• **Assigned task**
Where does the string "proyectos" occur in the entries below? Copy every line where it does.

• **Entries shown**
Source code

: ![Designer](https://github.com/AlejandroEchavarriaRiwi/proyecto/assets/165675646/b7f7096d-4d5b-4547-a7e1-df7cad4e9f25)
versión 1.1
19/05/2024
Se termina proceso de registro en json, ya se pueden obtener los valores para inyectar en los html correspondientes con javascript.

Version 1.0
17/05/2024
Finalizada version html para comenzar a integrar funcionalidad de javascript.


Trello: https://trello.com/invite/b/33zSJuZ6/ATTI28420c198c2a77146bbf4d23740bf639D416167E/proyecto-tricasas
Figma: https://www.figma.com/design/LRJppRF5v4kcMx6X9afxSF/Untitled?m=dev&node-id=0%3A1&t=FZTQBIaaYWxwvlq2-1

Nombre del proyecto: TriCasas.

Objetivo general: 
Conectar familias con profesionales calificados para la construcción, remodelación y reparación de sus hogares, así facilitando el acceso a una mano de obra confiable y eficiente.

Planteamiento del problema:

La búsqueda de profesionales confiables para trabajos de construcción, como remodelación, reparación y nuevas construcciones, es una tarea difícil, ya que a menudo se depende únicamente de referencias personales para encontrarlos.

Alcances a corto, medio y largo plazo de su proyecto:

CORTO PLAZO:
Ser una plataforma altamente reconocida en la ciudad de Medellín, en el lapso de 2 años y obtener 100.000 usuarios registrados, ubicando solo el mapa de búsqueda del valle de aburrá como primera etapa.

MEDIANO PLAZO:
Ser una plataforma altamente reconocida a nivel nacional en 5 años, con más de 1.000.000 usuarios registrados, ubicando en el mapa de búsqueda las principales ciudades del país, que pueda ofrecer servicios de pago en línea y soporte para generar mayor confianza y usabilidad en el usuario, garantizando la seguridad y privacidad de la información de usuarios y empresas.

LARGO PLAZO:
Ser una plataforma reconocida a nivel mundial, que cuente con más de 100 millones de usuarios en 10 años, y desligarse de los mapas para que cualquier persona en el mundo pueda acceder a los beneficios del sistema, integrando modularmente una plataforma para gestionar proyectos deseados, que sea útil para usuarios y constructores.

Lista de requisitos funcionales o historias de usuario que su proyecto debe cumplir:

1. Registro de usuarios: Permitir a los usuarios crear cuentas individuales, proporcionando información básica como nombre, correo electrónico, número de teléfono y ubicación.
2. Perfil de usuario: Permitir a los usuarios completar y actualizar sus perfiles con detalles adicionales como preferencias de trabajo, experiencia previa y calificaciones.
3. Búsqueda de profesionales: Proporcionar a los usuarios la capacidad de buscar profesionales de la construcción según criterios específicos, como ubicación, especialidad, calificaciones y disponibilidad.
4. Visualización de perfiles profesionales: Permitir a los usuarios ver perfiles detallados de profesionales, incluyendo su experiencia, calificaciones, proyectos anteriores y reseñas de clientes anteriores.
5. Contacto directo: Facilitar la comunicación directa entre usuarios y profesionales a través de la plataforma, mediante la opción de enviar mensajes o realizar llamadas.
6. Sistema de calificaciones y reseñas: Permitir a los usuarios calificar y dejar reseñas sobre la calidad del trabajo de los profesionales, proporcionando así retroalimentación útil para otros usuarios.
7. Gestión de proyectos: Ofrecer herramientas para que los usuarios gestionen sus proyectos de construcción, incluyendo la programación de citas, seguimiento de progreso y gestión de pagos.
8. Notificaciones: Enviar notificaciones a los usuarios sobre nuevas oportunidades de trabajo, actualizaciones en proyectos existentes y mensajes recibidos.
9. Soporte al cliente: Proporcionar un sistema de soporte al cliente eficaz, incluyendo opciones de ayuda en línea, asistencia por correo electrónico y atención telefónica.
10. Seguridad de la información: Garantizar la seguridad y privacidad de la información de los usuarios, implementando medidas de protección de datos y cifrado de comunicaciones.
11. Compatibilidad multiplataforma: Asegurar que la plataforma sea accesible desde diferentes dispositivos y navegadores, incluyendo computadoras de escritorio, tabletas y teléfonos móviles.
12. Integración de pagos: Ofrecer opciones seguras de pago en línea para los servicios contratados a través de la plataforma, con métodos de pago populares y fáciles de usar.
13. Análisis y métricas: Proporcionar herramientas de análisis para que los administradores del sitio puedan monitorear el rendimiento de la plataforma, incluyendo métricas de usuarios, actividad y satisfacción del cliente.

...

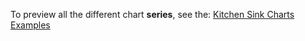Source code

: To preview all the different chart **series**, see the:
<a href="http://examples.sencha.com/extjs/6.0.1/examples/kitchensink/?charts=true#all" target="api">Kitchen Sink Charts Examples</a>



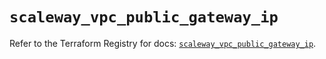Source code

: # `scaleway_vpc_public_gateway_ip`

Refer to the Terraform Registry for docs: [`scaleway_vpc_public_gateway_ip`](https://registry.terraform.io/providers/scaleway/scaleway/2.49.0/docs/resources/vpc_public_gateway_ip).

• **Result of this exercise**
Ser una plataforma reconocida a nivel mundial, que cuente con más de 100 millones de usuarios en 10 años, y desligarse de los mapas para que cualquier persona en el mundo pueda acceder a los beneficios del sistema, integrando modularmente una plataforma para gestionar proyectos deseados, que sea útil para usuarios y constructores.
4. Visualización de perfiles profesionales: Permitir a los usuarios ver perfiles detallados de profesionales, incluyendo su experiencia, calificaciones, proyectos anteriores y reseñas de clientes anteriores.
7. Gestión de proyectos: Ofrecer herramientas para que los usuarios gestionen sus proyectos de construcción, incluyendo la programación de citas, seguimiento de progreso y gestión de pagos.
8. Notificaciones: Enviar notificaciones a los usuarios sobre nuevas oportunidades de trabajo, actualizaciones en proyectos existentes y mensajes recibidos.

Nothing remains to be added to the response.